EXERCISE REQUIREMENTS: If "such" shows up in a line of the material, return that line.

THE DATA:
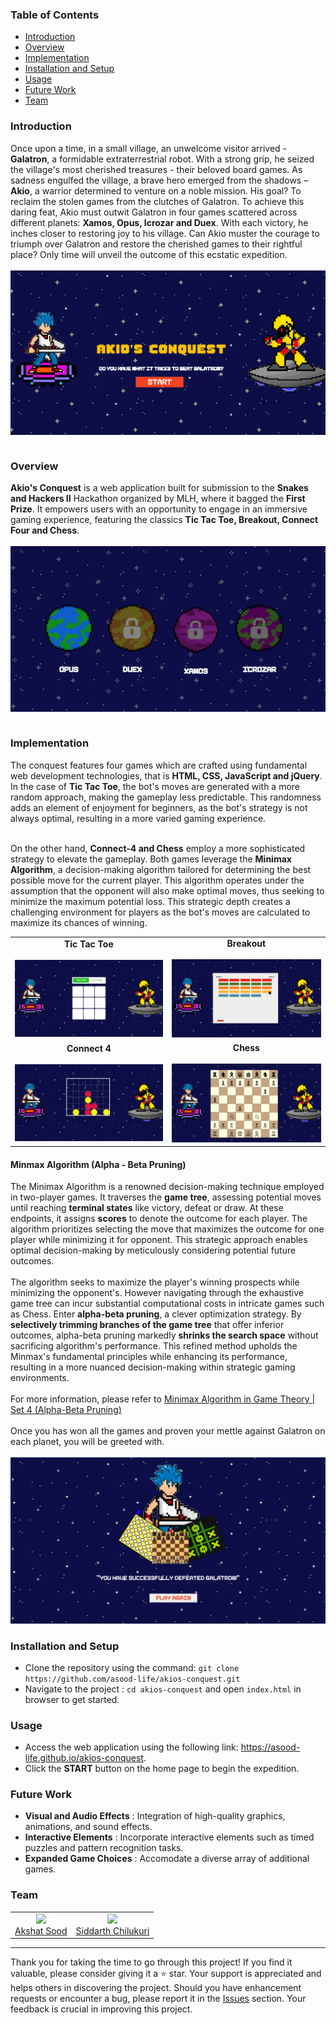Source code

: <h3>Table of Contents</h3>
<ul>
    <li><a href="#introduction">Introduction</a></li>
    <li><a href="#overview">Overview</a></li>
    <li><a href="#implementation">Implementation</a></li>
    <li><a href="#installation-and-setup">Installation and Setup</a></li>
    <li><a href="#usage">Usage</a></li>
    <li><a href="#future-work">Future Work</a></li>
    <li><a href="#team">Team</a></li>
</ul>

<h3 id="introduction">Introduction</h3>
<div>
   Once upon a time, in a small village, an unwelcome visitor arrived - <b>Galatron</b>, a formidable extraterrestrial robot. With a strong grip, he seized the village's most cherished treasures - their beloved board games. As sadness engulfed the village, a brave hero emerged from the shadows – <b>Akio</b>, a warrior determined to venture on a noble mission. His goal? To reclaim the stolen games from the clutches of Galatron. To achieve this daring feat, Akio must outwit Galatron in four games scattered across different planets: <b>Xamos, Opus, Icrozar and Duex</b>. With each victory, he inches closer to restoring joy to his village. Can Akio muster the courage to triumph over Galatron and restore the cherished games to their rightful place? Only time will unveil the outcome of this ecstatic expedition.
</div><br>

<table>
   <tr>
      <img src="./images/home-page.png">
   </tr>
</table>

<h3 id="overview">Overview</h3>
<b>Akio's Conquest</b> is a web application built for submission to the <b>Snakes and Hackers II</b> Hackathon organized by MLH, where it bagged the <B>First Prize</b>. It empowers users with an opportunity to engage in an immersive gaming experience, featuring the classics <b>Tic Tac Toe, Breakout, Connect Four and Chess</b>.
<br><br>
<table>
   <tr>
      <img src="./images/planets-names.png">
   </tr>
</table>

<h3 id="implementation">Implementation</h3>
<div>
   The conquest features four games which are crafted using fundamental web development technologies, that is <b>HTML, CSS, JavaScript and jQuery</b>. In the case of <b>Tic Tac Toe</b>, the bot's moves are generated with a more random approach, making the gameplay less predictable. This randomness adds an element of enjoyment for beginners, as the bot's strategy is not always optimal, resulting in a more varied gaming experience.<br><br>

   On the other hand, <b>Connect-4 and Chess</b> employ a more sophisticated strategy to elevate the gameplay. Both games leverage the <b>Minimax Algorithm</b>, a decision-making algorithm tailored for determining the best possible move for the current player. This algorithm operates under the assumption that the opponent will also make optimal moves, thus seeking to minimize the maximum potential loss. This strategic depth creates a challenging environment for players as the bot's moves are calculated to maximize its chances of winning.
</div>

<table>
   <tr>
      <td>
         <div align="center"><b>Tic Tac Toe</b></div>
         <br>
         <img src="./images/tic-tac-toe.png">
      </td>
      <td>
         <div align="center"><b>Breakout</b></div>
         <br>
         <img src="./images/breakout.png">
      </td>
   </tr>
   <tr>
      <td>
         <div align="center"><b>Connect 4</b></div>
         <br>
         <img src="./images/connect-4.png">
      </td>
      <td>
         <div align="center"><b>Chess</b></div>
         <br>
         <img src="./images/chess.png">
      </td>
   </tr>
</table>

<div>
   <h4>Minmax Algorithm (Alpha - Beta Pruning)</h4>
   <div>
      The Minimax Algorithm is a renowned decision-making technique employed in two-player games. It traverses the <b>game tree</b>, assessing potential moves until reaching <b>terminal states</b> like victory, defeat or draw. At these endpoints, it assigns <b>scores</b> to denote the outcome for each player. The algorithm prioritizes selecting the move that maximizes the outcome for one player while minimizing it for opponent. This strategic approach enables optimal decision-making by meticulously considering potential future outcomes.
   </div>
   <br>
   <div>
      The algorithm seeks to maximize the player's winning prospects while minimizing the opponent's. However navigating through the exhaustive game tree can incur substantial computational costs in intricate games such as Chess. Enter <b>alpha-beta pruning</b>, a clever optimization strategy. By <b>selectively trimming branches of the game tree</b> that offer inferior outcomes, alpha-beta pruning markedly <b>shrinks the search space</b> without sacrificing algorithm's performance. This refined method upholds the Minmax's fundamental principles while enhancing its performance, resulting in a more nuanced decision-making within strategic gaming environments.
   </div>
   <br>
   <div>
      For more information, please refer to <a href="https://www.geeksforgeeks.org/minimax-algorithm-in-game-theory-set-4-alpha-beta-pruning">Minimax Algorithm in Game Theory | Set 4 (Alpha-Beta Pruning)</a>
   </div>
</div>
<br>
<div>
   Once you has won all the games and proven your mettle against Galatron on each planet, you will be greeted with.<br><br>
</div>
<img src="./images/win-page.png">

<h3 id="installation-and-setup">Installation and Setup</h3>
<ul>
   <li>
      Clone the repository using the command:
      <code>git clone https://github.com/asood-life/akios-conquest.git</code>
   </li>
   <li>
      Navigate to the project : 
      <code>cd akios-conquest</code> and 
      open <code>index.html</code> in browser to get started.
   </li>
</ul>

<h3 id="usage">Usage</h3>
<ul>
   <li>Access the web application using the following link: <a href="https://asood-life.github.io/akios-conquest">https://asood-life.github.io/akios-conquest</a>.
   </li>
   <li>
      Click the <b>START</b> button on the home page to begin the expedition.
</ul>

<h3 id="future-work">Future Work</h3>
<ul>
   <li>
      <b> Visual and Audio Effects</b> : Integration of high-quality graphics, animations, and sound effects.
   </li>
   <li>
      <b>Interactive Elements</b> : Incorporate interactive elements such as timed puzzles and pattern recognition tasks.
   </li>
   <li>
      <b>Expanded Game Choices</b> : Accomodate a diverse array of additional games.
   </li>
</ul>

<h3 id="team">Team</h3>
<div>
    <table>
        <tr align="center">
            <td>
                <img width="100" src="https://avatars.githubusercontent.com/u/148894491?v=4"><br>
                <a href="https://github.com/asood-life">Akshat Sood</a>
            </td>
            <td>
                <img width="100" src="https://d112y698adiu2z.cloudfront.net/photos/production/user_photos/002/188/953/datas/profile.jpg"><br>
                <a href="https://github.com/asood-life">Siddarth Chilukuri</a>
            </td>
        </tr>
    </table>
</div>
<hr>
<div>
    Thank you for taking the time to go through this project! If you find it valuable, please consider giving it a ⭐ star. Your support is appreciated and helps others in discovering the project. Should you have enhancement requests or encounter a bug, please report it in the <a href="https://github.com/asood-life/akios-conquest/issues">Issues</a> section. Your feedback is crucial in improving this project.
</div>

SOLUTION TO THIS TASK:
      The algorithm seeks to maximize the player's winning prospects while minimizing the opponent's. However navigating through the exhaustive game tree can incur substantial computational costs in intricate games such as Chess. Enter <b>alpha-beta pruning</b>, a clever optimization strategy. By <b>selectively trimming branches of the game tree</b> that offer inferior outcomes, alpha-beta pruning markedly <b>shrinks the search space</b> without sacrificing algorithm's performance. This refined method upholds the Minmax's fundamental principles while enhancing its performance, resulting in a more nuanced decision-making within strategic gaming environments.
      <b>Interactive Elements</b> : Incorporate interactive elements such as timed puzzles and pattern recognition tasks.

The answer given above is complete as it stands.